--- Task directions ---
Copy out each line of the listing below that contains the word "Identification".

--- Supplied records ---
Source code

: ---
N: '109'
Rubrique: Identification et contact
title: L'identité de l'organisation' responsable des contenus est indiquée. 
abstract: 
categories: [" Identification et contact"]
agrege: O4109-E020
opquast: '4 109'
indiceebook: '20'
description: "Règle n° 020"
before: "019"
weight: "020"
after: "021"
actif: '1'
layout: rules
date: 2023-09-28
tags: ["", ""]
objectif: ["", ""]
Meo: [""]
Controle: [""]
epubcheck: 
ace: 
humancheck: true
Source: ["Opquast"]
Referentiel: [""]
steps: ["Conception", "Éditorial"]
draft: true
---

--- Written response ---
Rubrique: Identification et contact
categories: [" Identification et contact"]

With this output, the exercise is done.